Anyone else OBSESSED with the sweet potato katsu curry at Tampopo? I don’t do take aways too much, but when I do it’s ALWAYS a Deliveroo katsu curry. This is a dish I’ve been trying to recreate for a while now and I think I’ve found a secret ingredient that really makes the curry sauce sooooo delicious.
Ingredient notes: I sometimes get asked about where to buy some of the ingredients or what they are. In this recipe I used coconut aminos, which is a healthy, gluten and soy free alternative to soy sauce. You can read more about the health benefits of it here. Can I use soy sauce instead? Yes, sure you can, but if you want a soy free or gluten free alternative that packs a nutritional punch, then coconut aminos is for you.
It’s available from some health food stores and online, the brands I’ve used are Marigold and Coconut Secret.
Vegetable bouillon is a type of vegetable stock – it’s available in most supermarkets, and is pretty inexpensive. Some supermarkets have recently released their own brand of vegetable bouillon too.
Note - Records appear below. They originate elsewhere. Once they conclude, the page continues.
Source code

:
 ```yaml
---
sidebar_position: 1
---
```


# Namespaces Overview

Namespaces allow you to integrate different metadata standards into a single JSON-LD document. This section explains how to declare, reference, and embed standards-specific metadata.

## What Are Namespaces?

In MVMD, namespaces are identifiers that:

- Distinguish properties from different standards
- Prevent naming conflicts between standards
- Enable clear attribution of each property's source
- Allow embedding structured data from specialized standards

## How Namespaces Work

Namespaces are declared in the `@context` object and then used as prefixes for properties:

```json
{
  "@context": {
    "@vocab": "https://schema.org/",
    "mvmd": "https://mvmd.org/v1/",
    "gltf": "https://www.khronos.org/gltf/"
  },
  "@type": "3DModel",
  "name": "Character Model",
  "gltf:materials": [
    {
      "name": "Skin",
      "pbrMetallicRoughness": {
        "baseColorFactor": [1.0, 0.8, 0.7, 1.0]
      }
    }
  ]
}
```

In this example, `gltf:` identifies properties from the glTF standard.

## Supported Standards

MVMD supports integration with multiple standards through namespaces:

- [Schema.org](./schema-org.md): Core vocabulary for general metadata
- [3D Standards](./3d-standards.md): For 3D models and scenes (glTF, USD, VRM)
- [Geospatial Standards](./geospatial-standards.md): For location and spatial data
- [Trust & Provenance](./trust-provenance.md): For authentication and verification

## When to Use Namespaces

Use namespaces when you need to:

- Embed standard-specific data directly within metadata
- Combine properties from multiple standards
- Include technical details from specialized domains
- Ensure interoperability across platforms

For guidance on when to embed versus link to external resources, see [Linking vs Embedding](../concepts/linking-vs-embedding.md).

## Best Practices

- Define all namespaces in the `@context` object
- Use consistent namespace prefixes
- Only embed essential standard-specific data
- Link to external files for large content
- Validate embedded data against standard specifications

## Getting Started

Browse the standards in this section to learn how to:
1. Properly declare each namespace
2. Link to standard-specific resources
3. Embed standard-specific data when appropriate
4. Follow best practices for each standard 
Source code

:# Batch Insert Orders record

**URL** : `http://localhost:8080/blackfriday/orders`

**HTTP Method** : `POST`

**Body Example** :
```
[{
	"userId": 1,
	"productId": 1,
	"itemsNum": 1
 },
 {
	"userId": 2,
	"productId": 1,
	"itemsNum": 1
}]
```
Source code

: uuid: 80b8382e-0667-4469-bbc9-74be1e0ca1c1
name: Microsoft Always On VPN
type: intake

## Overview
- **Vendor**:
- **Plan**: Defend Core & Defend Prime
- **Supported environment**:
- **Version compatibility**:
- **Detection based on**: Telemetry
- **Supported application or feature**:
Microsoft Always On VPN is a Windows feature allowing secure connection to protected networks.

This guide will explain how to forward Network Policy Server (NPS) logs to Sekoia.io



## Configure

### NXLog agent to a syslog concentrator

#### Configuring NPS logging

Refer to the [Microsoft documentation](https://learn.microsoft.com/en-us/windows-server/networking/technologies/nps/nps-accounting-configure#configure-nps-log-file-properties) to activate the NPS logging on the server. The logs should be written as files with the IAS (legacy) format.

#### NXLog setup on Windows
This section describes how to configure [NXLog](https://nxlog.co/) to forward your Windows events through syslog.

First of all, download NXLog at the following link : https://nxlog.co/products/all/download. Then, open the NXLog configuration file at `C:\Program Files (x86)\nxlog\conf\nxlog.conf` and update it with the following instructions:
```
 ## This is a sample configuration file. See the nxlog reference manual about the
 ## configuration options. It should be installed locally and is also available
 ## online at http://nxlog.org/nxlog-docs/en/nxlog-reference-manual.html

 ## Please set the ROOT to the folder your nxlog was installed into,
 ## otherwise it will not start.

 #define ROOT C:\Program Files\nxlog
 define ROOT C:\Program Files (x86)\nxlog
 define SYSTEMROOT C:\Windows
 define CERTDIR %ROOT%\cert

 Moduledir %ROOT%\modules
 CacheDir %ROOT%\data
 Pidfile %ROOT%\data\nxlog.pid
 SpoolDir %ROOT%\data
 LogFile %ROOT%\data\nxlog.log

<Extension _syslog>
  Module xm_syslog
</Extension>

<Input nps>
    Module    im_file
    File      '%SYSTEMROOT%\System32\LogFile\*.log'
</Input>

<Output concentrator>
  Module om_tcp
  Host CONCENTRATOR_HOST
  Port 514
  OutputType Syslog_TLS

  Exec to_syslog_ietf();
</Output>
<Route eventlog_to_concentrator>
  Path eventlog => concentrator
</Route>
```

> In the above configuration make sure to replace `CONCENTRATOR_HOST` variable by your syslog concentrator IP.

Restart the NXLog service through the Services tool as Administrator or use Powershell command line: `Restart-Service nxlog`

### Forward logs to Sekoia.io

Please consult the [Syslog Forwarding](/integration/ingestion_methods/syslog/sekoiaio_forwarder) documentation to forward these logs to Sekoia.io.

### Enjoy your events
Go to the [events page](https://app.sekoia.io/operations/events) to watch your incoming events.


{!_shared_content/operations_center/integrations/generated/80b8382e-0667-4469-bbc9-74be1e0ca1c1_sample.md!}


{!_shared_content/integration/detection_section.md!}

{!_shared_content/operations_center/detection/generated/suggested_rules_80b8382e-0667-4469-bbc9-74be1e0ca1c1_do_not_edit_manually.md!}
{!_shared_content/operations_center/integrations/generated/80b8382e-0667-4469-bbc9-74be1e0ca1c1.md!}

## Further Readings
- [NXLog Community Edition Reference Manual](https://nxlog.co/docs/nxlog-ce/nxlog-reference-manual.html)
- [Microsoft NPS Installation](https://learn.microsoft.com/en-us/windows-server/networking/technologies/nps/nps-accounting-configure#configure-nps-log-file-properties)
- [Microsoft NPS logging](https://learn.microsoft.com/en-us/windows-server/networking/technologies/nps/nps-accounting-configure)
It’s vegetarian and some brands have vegan options too (Marigold has a vegan one). This recipe isn’t vegan though, as I’ve used eggs and honey in it.
This recipe can be kept in the fridge for 3 days and frozen for any longer than that.
If you do make it, please tag me in your posts on Instagram I’d love to see your creations and use the hashtags #staceyhogan #happyandhealthy
Ingredients (serves 4)
3 garlic cloves, crushed
2 tsp curry powder
400ml vegetable bouillon
1 tsp honey
1 tbsp coconut aminos
1 medium apple, grated
1 onion, sliced
2 carrots, grated
1 bay leaf
1 tsp garam masala
1 tbsp olive oil
75g cabbage, shredded
300g sweet potato
Salt & pepper
500g cauliflower rice to serve
Chopped parsley to garnish
- Peel the sweet potatoes and slice thinly (no thicker than 0.5cm as they won’t cook through).
- Place the sweet potato slices in a pan of boiling water and heat over a medium/low heat for 4-5 minutes (until slightly softened). Drain, then pat dry with kitchen towels and set aside.
- Place half a tablespoon of olive oil in a frying pan and gently fry the onion and garlic. Once the onion is translucent, add in the carrot and apple and lower the heat. Leave for 3-4 mins.
- Add the curry powder, vegetable bouillon, honey, coconut aminos, bay leaf, tahini and garam masala, bring to the boil and then reduce to a simmer. Leave for 15-20 mins.
- Meanwhile, place the oats in a blender and blitz until ground, then place in a bowl. Crack the egg into a seperate bowl and mix well with salt and pepper. Coat each of the sweet potato slices in the egg, then the oats.
- Heat the remaining oil in a frying pan, then fry the sweet potato for 1-2 mins each side.
- Once the sauce is ready blend until smooth, if it’s a little bit too thick, add some water.
- Serve with your cauliflower rice, shredded cabbage and chopped parsley.